Social Media Implementation Methods
There are several organizational and industry methods that have been applied to successfully implement a comprehensive social media strategy. Some of these methods include:
|Develop a strategic plan
- Identify the target audience, objectives, tactics, and staffing requirements including roles and responsibilities.
- Create a governance structure for approvals.
- Identify desired social media channels and processes.
|Establish and adopt policies
- Develop overarching documents that provide guidance to emergency managers for the effective use of social media.
- Implement policies that help foster leadership support and sustainable strategies.
|Establish a social media presence
- Establish accounts on popular social media platforms and become familiar with the online culture by sustaining an active presence.
- Establish a complementary mix of social media.

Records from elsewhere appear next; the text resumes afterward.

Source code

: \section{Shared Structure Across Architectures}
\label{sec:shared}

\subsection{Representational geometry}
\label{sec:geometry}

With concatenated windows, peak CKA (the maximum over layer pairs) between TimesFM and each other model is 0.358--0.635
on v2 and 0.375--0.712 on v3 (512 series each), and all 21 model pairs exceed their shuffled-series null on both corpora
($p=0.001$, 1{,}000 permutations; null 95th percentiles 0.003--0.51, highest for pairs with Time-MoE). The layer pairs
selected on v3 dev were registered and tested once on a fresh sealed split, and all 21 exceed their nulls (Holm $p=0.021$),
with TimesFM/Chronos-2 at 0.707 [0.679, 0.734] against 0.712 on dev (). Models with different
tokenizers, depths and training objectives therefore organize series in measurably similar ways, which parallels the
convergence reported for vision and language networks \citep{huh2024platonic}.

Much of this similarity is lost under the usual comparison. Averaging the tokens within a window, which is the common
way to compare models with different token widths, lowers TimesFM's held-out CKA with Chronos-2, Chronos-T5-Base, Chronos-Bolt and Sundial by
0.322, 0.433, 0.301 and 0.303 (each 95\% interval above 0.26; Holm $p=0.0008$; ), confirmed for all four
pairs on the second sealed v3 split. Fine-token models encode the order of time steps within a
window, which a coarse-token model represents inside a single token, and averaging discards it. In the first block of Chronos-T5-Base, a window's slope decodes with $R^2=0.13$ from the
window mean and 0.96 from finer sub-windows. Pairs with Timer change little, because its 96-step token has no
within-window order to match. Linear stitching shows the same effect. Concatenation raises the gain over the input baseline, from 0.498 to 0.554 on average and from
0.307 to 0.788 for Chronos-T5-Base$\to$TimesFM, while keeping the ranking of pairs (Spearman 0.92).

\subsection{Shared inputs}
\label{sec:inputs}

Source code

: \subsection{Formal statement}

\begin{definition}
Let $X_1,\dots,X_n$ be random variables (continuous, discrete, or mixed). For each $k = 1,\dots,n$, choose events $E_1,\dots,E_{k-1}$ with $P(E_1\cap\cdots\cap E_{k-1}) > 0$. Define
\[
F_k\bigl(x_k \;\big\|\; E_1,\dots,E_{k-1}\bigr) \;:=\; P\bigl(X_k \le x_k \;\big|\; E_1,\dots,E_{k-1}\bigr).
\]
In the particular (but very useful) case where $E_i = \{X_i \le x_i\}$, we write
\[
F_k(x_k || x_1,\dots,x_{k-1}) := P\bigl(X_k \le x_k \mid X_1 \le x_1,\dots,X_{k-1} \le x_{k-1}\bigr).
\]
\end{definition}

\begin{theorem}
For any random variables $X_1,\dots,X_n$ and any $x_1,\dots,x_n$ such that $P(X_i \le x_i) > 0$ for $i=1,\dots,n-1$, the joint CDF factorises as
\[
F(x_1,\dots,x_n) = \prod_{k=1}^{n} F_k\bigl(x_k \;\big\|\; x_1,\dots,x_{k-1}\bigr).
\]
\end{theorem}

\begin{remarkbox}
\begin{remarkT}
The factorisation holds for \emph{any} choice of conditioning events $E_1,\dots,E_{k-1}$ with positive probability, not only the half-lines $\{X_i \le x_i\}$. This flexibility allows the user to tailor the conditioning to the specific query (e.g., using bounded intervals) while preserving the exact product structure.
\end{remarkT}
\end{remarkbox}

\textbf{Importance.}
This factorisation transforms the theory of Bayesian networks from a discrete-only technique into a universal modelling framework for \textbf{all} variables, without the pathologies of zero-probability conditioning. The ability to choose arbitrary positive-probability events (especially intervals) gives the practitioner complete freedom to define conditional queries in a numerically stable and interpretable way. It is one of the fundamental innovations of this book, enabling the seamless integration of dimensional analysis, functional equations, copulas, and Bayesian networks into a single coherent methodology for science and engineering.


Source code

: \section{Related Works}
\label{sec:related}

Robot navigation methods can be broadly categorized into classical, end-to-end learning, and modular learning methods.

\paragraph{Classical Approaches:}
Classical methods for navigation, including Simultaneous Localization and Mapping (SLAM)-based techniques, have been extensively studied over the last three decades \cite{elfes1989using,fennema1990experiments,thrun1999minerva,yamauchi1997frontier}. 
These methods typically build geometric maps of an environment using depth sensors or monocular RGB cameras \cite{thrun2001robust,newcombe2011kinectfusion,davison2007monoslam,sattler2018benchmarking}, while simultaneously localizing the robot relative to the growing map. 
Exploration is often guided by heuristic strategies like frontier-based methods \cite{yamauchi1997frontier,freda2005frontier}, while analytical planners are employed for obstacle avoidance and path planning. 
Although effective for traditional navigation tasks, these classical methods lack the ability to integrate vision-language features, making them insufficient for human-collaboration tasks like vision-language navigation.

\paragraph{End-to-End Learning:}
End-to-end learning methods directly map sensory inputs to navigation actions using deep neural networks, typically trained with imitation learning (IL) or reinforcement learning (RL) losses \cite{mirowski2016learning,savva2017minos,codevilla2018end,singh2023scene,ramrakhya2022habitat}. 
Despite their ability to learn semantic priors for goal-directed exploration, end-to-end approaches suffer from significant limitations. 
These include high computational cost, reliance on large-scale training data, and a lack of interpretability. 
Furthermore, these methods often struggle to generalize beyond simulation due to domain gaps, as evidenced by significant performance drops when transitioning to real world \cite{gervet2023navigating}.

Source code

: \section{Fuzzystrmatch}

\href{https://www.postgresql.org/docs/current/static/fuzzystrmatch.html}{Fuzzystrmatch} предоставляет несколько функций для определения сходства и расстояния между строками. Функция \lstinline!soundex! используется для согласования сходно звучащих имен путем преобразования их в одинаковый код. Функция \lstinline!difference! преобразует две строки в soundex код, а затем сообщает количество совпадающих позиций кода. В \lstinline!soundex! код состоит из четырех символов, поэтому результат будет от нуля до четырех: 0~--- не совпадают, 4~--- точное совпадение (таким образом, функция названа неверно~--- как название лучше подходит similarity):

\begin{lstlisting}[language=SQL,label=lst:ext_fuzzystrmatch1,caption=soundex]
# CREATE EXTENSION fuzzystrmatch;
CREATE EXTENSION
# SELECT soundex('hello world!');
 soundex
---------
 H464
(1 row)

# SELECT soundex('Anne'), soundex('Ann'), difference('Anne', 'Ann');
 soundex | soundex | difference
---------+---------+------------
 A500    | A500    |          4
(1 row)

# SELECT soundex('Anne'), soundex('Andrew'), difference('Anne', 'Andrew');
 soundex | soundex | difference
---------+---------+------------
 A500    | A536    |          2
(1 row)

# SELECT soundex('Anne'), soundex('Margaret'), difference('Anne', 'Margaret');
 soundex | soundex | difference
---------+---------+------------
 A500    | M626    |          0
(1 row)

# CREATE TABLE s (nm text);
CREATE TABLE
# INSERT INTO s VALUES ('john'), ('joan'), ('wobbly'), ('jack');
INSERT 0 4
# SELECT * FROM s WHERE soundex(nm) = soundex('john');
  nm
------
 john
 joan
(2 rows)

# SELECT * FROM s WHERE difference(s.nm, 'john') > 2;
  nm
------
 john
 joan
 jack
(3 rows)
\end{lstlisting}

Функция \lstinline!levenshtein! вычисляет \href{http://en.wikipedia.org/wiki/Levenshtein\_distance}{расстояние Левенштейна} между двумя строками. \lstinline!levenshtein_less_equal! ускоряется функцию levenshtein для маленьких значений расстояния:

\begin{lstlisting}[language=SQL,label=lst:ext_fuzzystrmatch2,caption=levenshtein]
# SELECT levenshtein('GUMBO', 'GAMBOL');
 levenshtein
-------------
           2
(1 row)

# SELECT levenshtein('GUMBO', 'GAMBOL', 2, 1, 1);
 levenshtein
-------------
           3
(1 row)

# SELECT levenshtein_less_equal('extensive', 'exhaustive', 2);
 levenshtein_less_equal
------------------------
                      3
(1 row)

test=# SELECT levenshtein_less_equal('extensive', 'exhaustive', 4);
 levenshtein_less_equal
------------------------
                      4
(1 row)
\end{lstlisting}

- Engage with the community in advance through social media and recommend standard hashtags.
- Engage early and often with the public to help set realistic expectations during emergencies.
- Disclose the source, type, and frequency of official emergency communications.
|Establish a concept of operations
- Determine how social media will be managed during emergencies.
- Establish training and staffing plans to allocate more resources to social media monitoring during an incident.
- Incorporate social media strategies into emergency management exercises.
Source: U.S. Department of Homeland Security, https://www.dhs.gov/sites/default/files/publications/Social-Media-EM_0913-508_0.pdf [PDF]
For more information on policy decisions that may be considered, see the publication "Next Steps: Social Media for Emergency Response."
Questions to Answer in Social Media Policy Development
Your social media team can use the following questions to develop a policy on the use of social media communication for situational awareness during a response. If you are an individual within a larger organization, or volunteering your services, these questions can help you plan your approach.
- What is your social media role? Will you monitor passively or actively? Will you engage with the general public?
- Have you identified social media accounts of local, state, and potential national agencies who may respond to disasters?
- Have you identified standard search terms/strings?
- How will you manage incoming social media information from the community?
- Have you incorporated your sources and searches into social media management dashboards?
- Will you disseminate disaster-specific information from authoritative sources? Under what circumstances?
- How will you disseminate information on social media? Will you cross-post across multiple platforms?
- What are the reporting protocols?— for example:
- Who receives the report?
- What goes into the report?
- How often is it sent?
The scope, magnitude, and complexity of a specific disaster will influence your social media policy. A small, contained event might not require the use of social media situational awareness scanning at all, while a large, long-term event might require a team.
In this section, we covered the following main points:
- Your social media policy will define your role, what data you will collect, and how you will report that data.